WHAT IS BEING ASKED:
Exactly as written, please set down all of the entries again, with no pictures.

(Saved entries)
*** Begin section ***

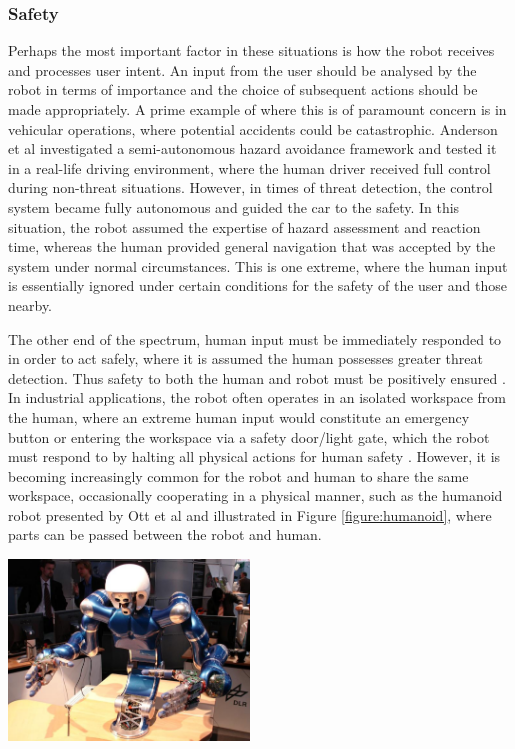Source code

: \documentclass[11pt]{article}
\begin{document}
\subsubsection{Safety}

Perhaps the most important factor in these situations is how the robot receives and processes user intent. An input from the user should be analysed by the robot in terms of importance and the choice of subsequent actions should be made appropriately. A prime example of where this is of paramount concern is in vehicular operations, where potential accidents could be catastrophic. Anderson et al \cite{Anderson2010} investigated a semi-autonomous hazard avoidance framework and tested it in a real-life driving environment, where the human driver received full control during non-threat situations. However, in times of threat detection, the control system became fully autonomous and guided the car to the safety. In this situation, the robot assumed the expertise of hazard assessment and reaction time, whereas the human provided general navigation that was accepted by the system under normal circumstances. This is one extreme, where the human input is essentially ignored under certain conditions for the safety of the user and those nearby. 

The other end of the spectrum, human input must be immediately responded to in order to act safely, where it is assumed the human possesses greater threat detection. Thus safety to both the human and robot must be positively ensured \cite{Haddadin2007}. In industrial applications, the robot often operates in an isolated workspace from the human, where an extreme human input would constitute an emergency button or entering the workspace via a safety door/light gate, which the robot must respond to by halting all physical actions for human safety \cite{ISOGuards}. However, it is becoming increasingly common for the robot and human to share the same workspace, occasionally cooperating in a physical manner, such as the humanoid robot presented by Ott et al \cite{Ott2006} and illustrated in Figure \ref{figure:humanoid}, where parts can be passed between the robot and human.

\begin{center}
\includegraphics[width=0.48\textwidth]{humanoid.png}
\label{figure:humanoid}
\end{center}
\end{document}
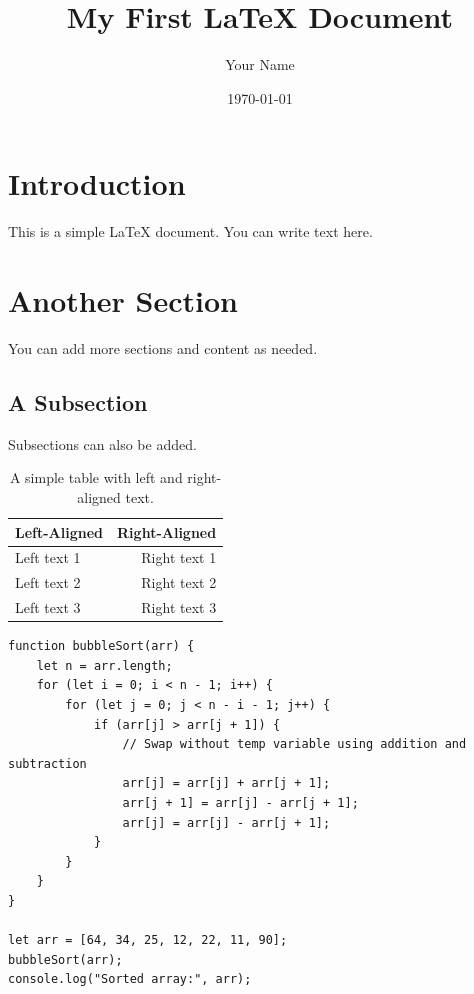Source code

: \documentclass{article}  %
\begin{document}

\title{My First LaTeX Document}  %
\author{Your Name}               %
\date{\today}                    %

\maketitle                       %

\section{Introduction}           %
This is a simple LaTeX document. You can write text here.

\section{Another Section}
You can add more sections and content as needed.

\subsection{A Subsection}
Subsections can also be added.

\begin{table}[h]
\centering
\begin{tabular}{|l|r|}
\hline
\textbf{Left-Aligned} & \textbf{Right-Aligned} \\
\hline
Left text 1 & Right text 1 \\
Left text 2 & Right text 2 \\
Left text 3 & Right text 3 \\
\hline
\end{tabular}
\caption{A simple table with left and right-aligned text.}
\end{table}

\begin{verbatim}
function bubbleSort(arr) {
    let n = arr.length;
    for (let i = 0; i < n - 1; i++) {
        for (let j = 0; j < n - i - 1; j++) {
            if (arr[j] > arr[j + 1]) {
                // Swap without temp variable using addition and subtraction
                arr[j] = arr[j] + arr[j + 1];
                arr[j + 1] = arr[j] - arr[j + 1];
                arr[j] = arr[j] - arr[j + 1];
            }
        }
    }
}

let arr = [64, 34, 25, 12, 22, 11, 90];
bubbleSort(arr);
console.log("Sorted array:", arr);
\end{verbatim}
\end{document}
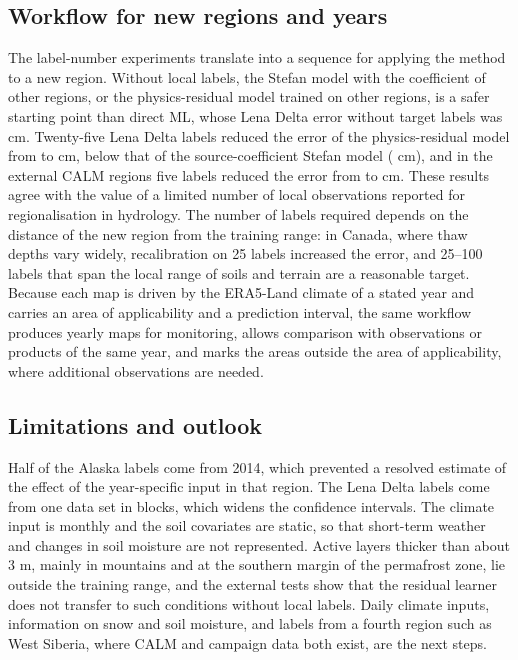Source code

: \subsection{Workflow for new regions and years}
The label-number experiments translate into a sequence for applying the method to a new region. Without local labels, the Stefan model with the coefficient of other regions, or the physics-residual model trained on other regions, is a safer starting point than direct ML, whose Lena Delta error without target labels was \ntlrmseLeDszero{} cm. Twenty-five Lena Delta labels reduced the error of the physics-residual model from \ntlrmseLeRszero{} to \ntlrmseLeRstwfive{} cm, below that of the source-coefficient Stefan model (\ntlrmseLePzzero{} cm), and in the external CALM regions five labels reduced the error from \nftAllRszero{} to \nftAllRsfive{} cm. These results agree with the value of a limited number of local observations reported for regionalisation in hydrology\cite{Pool2019}. The number of labels required depends on the distance of the new region from the training range: in Canada, where thaw depths vary widely, recalibration on 25 labels increased the error, and 25--100 labels that span the local range of soils and terrain are a reasonable target. Because each map is driven by the ERA5-Land climate of a stated year and carries an area of applicability and a prediction interval, the same workflow produces yearly maps for monitoring, allows comparison with observations or products of the same year, and marks the areas outside the area of applicability, where additional observations are needed.

\subsection{Limitations and outlook}
Half of the Alaska labels come from 2014, which prevented a resolved estimate of the effect of the year-specific input in that region. The Lena Delta labels come from one data set in \nnblkLe{} blocks, which widens the confidence intervals. The climate input is monthly and the soil covariates are static, so that short-term weather and changes in soil moisture are not represented. Active layers thicker than about 3 m, mainly in mountains and at the southern margin of the permafrost zone, lie outside the training range, and the external tests show that the residual learner does not transfer to such conditions without local labels. Daily climate inputs, information on snow and soil moisture, and labels from a fourth region such as West Siberia, where CALM and campaign data both exist, are the next steps.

*** End section ***

EXERCISE RESPONSE:
Source code

: \documentclass[11pt]{article}
\begin{document}
\subsubsection{Safety}

Perhaps the most important factor in these situations is how the robot receives and processes user intent. An input from the user should be analysed by the robot in terms of importance and the choice of subsequent actions should be made appropriately. A prime example of where this is of paramount concern is in vehicular operations, where potential accidents could be catastrophic. Anderson et al \cite{Anderson2010} investigated a semi-autonomous hazard avoidance framework and tested it in a real-life driving environment, where the human driver received full control during non-threat situations. However, in times of threat detection, the control system became fully autonomous and guided the car to the safety. In this situation, the robot assumed the expertise of hazard assessment and reaction time, whereas the human provided general navigation that was accepted by the system under normal circumstances. This is one extreme, where the human input is essentially ignored under certain conditions for the safety of the user and those nearby. 

The other end of the spectrum, human input must be immediately responded to in order to act safely, where it is assumed the human possesses greater threat detection. Thus safety to both the human and robot must be positively ensured \cite{Haddadin2007}. In industrial applications, the robot often operates in an isolated workspace from the human, where an extreme human input would constitute an emergency button or entering the workspace via a safety door/light gate, which the robot must respond to by halting all physical actions for human safety \cite{ISOGuards}. However, it is becoming increasingly common for the robot and human to share the same workspace, occasionally cooperating in a physical manner, such as the humanoid robot presented by Ott et al \cite{Ott2006} and illustrated in Figure \ref{figure:humanoid}, where parts can be passed between the robot and human.

\begin{center}
\includegraphics[width=0.48\textwidth]{humanoid.png}
\label{figure:humanoid}
\end{center}
\end{document}
Source code

: \documentclass{article}  %
\begin{document}

\title{My First LaTeX Document}  %
\author{Your Name}               %
\date{\today}                    %

\maketitle                       %

\section{Introduction}           %
This is a simple LaTeX document. You can write text here.

\section{Another Section}
You can add more sections and content as needed.

\subsection{A Subsection}
Subsections can also be added.

\begin{table}[h]
\centering
\begin{tabular}{|l|r|}
\hline
\textbf{Left-Aligned} & \textbf{Right-Aligned} \\
\hline
Left text 1 & Right text 1 \\
Left text 2 & Right text 2 \\
Left text 3 & Right text 3 \\
\hline
\end{tabular}
\caption{A simple table with left and right-aligned text.}
\end{table}

\begin{verbatim}
function bubbleSort(arr) {
    let n = arr.length;
    for (let i = 0; i < n - 1; i++) {
        for (let j = 0; j < n - i - 1; j++) {
            if (arr[j] > arr[j + 1]) {
                // Swap without temp variable using addition and subtraction
                arr[j] = arr[j] + arr[j + 1];
                arr[j + 1] = arr[j] - arr[j + 1];
                arr[j] = arr[j] - arr[j + 1];
            }
        }
    }
}

let arr = [64, 34, 25, 12, 22, 11, 90];
bubbleSort(arr);
console.log("Sorted array:", arr);
\end{verbatim}
\end{document}
Source code

: \subsection{Workflow for new regions and years}
The label-number experiments translate into a sequence for applying the method to a new region. Without local labels, the Stefan model with the coefficient of other regions, or the physics-residual model trained on other regions, is a safer starting point than direct ML, whose Lena Delta error without target labels was \ntlrmseLeDszero{} cm. Twenty-five Lena Delta labels reduced the error of the physics-residual model from \ntlrmseLeRszero{} to \ntlrmseLeRstwfive{} cm, below that of the source-coefficient Stefan model (\ntlrmseLePzzero{} cm), and in the external CALM regions five labels reduced the error from \nftAllRszero{} to \nftAllRsfive{} cm. These results agree with the value of a limited number of local observations reported for regionalisation in hydrology\cite{Pool2019}. The number of labels required depends on the distance of the new region from the training range: in Canada, where thaw depths vary widely, recalibration on 25 labels increased the error, and 25--100 labels that span the local range of soils and terrain are a reasonable target. Because each map is driven by the ERA5-Land climate of a stated year and carries an area of applicability and a prediction interval, the same workflow produces yearly maps for monitoring, allows comparison with observations or products of the same year, and marks the areas outside the area of applicability, where additional observations are needed.

\subsection{Limitations and outlook}
Half of the Alaska labels come from 2014, which prevented a resolved estimate of the effect of the year-specific input in that region. The Lena Delta labels come from one data set in \nnblkLe{} blocks, which widens the confidence intervals. The climate input is monthly and the soil covariates are static, so that short-term weather and changes in soil moisture are not represented. Active layers thicker than about 3 m, mainly in mountains and at the southern margin of the permafrost zone, lie outside the training range, and the external tests show that the residual learner does not transfer to such conditions without local labels. Daily climate inputs, information on snow and soil moisture, and labels from a fourth region such as West Siberia, where CALM and campaign data both exist, are the next steps.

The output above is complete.